-- Records for this exercise follows --
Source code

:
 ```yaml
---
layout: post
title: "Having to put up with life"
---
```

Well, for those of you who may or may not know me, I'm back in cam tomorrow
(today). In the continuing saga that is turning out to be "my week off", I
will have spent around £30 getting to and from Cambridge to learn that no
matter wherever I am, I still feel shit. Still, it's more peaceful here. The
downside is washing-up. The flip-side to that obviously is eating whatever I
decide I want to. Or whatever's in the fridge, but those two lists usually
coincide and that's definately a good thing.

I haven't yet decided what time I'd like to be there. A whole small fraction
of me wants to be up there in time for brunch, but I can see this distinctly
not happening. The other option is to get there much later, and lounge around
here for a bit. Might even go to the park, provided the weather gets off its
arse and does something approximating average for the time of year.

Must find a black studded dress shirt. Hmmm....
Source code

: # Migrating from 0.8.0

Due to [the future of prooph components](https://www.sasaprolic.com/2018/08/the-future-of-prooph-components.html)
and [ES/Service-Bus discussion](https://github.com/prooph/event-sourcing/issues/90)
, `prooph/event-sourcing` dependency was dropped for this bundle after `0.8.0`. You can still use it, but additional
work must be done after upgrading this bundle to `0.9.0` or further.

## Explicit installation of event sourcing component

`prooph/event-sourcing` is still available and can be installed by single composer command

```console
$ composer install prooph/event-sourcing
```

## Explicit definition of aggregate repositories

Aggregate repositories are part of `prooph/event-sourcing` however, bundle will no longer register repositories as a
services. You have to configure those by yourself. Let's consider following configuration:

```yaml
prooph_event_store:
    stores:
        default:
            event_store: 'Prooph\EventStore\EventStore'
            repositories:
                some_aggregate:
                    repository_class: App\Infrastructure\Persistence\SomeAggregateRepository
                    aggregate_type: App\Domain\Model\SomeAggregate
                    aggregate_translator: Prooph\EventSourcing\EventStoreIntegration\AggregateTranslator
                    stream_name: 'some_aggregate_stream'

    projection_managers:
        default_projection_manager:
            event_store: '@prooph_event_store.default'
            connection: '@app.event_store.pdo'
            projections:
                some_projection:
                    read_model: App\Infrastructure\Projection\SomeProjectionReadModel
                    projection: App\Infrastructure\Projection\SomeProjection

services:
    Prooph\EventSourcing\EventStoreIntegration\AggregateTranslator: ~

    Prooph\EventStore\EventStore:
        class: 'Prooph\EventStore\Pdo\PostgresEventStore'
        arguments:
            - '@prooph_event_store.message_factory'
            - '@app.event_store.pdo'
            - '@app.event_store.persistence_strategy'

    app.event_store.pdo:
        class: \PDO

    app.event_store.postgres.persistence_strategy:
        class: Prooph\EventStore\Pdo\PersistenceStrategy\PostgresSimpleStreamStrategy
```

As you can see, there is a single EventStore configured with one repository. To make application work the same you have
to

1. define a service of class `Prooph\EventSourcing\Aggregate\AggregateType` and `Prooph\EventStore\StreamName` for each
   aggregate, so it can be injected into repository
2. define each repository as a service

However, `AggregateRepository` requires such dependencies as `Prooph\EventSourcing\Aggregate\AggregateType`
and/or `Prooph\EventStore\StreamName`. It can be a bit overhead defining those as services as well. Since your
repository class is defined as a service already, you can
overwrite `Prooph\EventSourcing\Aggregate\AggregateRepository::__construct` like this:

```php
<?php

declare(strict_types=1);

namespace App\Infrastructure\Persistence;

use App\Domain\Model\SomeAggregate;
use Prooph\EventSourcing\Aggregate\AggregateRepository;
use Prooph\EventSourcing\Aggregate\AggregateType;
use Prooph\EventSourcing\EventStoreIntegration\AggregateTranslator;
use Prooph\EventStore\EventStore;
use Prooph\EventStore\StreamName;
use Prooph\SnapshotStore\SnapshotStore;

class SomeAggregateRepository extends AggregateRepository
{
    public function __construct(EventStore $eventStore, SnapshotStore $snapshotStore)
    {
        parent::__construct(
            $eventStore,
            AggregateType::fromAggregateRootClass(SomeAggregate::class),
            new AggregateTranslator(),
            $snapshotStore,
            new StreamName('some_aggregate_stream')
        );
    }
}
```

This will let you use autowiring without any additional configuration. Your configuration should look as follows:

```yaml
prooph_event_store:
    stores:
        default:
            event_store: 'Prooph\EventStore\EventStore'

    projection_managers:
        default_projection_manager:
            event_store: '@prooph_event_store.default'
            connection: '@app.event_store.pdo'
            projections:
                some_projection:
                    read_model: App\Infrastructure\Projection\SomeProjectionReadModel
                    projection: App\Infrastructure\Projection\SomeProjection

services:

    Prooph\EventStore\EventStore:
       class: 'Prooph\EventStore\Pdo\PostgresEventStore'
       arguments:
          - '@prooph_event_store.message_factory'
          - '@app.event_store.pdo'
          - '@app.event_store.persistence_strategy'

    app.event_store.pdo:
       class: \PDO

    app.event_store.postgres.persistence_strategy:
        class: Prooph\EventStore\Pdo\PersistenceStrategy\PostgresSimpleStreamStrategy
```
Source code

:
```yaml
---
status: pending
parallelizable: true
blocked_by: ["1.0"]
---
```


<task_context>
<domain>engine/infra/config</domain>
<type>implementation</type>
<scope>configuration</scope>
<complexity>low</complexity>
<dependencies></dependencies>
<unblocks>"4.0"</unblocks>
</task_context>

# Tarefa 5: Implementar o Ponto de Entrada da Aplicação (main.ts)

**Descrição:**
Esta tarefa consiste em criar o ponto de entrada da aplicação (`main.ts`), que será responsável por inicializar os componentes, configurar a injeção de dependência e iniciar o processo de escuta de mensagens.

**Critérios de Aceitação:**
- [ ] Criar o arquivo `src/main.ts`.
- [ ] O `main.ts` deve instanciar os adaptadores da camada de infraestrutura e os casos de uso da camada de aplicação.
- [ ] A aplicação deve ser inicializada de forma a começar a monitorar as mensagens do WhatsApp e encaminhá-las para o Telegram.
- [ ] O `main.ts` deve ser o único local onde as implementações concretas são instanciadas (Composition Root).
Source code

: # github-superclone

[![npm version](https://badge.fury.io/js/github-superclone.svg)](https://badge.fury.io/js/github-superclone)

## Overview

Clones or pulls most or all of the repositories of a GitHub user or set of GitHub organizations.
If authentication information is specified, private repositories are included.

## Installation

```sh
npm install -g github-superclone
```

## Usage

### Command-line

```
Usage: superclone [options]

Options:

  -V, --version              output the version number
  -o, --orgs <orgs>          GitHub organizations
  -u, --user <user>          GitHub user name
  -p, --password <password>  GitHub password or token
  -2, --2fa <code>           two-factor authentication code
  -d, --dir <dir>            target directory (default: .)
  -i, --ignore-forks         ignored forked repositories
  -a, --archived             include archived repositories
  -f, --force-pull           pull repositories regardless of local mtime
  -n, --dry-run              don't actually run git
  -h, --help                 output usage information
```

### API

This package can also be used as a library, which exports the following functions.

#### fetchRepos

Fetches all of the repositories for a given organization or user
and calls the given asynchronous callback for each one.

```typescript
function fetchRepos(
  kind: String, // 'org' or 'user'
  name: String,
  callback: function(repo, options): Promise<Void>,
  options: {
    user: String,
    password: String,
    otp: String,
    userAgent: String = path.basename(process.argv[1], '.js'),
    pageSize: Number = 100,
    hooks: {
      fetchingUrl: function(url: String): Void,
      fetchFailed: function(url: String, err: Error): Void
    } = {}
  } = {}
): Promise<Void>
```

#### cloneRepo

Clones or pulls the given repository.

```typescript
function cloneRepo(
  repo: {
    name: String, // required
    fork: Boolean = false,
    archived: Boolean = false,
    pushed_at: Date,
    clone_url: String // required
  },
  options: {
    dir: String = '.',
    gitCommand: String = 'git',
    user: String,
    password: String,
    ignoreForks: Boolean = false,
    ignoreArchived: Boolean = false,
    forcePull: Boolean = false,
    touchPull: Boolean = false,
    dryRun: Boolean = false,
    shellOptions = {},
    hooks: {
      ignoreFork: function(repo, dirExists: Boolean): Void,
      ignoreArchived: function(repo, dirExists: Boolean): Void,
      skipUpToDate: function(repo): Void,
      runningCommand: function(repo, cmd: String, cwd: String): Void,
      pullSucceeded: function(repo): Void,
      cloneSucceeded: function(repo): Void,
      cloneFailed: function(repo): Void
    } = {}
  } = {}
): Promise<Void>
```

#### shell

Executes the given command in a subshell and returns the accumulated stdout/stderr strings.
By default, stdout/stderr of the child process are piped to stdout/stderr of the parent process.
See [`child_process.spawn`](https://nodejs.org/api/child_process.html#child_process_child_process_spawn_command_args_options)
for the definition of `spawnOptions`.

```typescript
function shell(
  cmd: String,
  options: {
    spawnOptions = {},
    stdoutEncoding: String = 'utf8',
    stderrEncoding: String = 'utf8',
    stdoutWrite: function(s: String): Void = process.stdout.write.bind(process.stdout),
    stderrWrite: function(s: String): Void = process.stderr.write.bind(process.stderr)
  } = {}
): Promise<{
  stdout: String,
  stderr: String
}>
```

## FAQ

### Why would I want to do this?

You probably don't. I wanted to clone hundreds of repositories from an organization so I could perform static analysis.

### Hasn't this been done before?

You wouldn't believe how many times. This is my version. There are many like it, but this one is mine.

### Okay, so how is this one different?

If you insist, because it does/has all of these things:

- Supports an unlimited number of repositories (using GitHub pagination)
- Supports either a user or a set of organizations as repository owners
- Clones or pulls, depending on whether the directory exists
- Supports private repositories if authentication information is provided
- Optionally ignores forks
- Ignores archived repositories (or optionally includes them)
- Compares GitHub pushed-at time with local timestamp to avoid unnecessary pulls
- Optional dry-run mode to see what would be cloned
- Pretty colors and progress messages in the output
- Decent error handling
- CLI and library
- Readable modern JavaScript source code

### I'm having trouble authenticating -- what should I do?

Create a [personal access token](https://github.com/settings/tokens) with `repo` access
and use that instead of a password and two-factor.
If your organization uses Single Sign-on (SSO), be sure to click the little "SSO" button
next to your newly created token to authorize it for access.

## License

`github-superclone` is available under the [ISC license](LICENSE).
-- Records for this exercise concluded --
_Your task_
Repeat exactly the lines above, starting with the first line of the records and finishing with the line holding "matter wherever I". Add no other line.

_Response to this task_
Source code

:
 ```yaml
---
layout: post
title: "Having to put up with life"
---
```

Well, for those of you who may or may not know me, I'm back in cam tomorrow
(today). In the continuing saga that is turning out to be "my week off", I
will have spent around £30 getting to and from Cambridge to learn that no
matter wherever I am, I still feel shit. Still, it's more peaceful here. The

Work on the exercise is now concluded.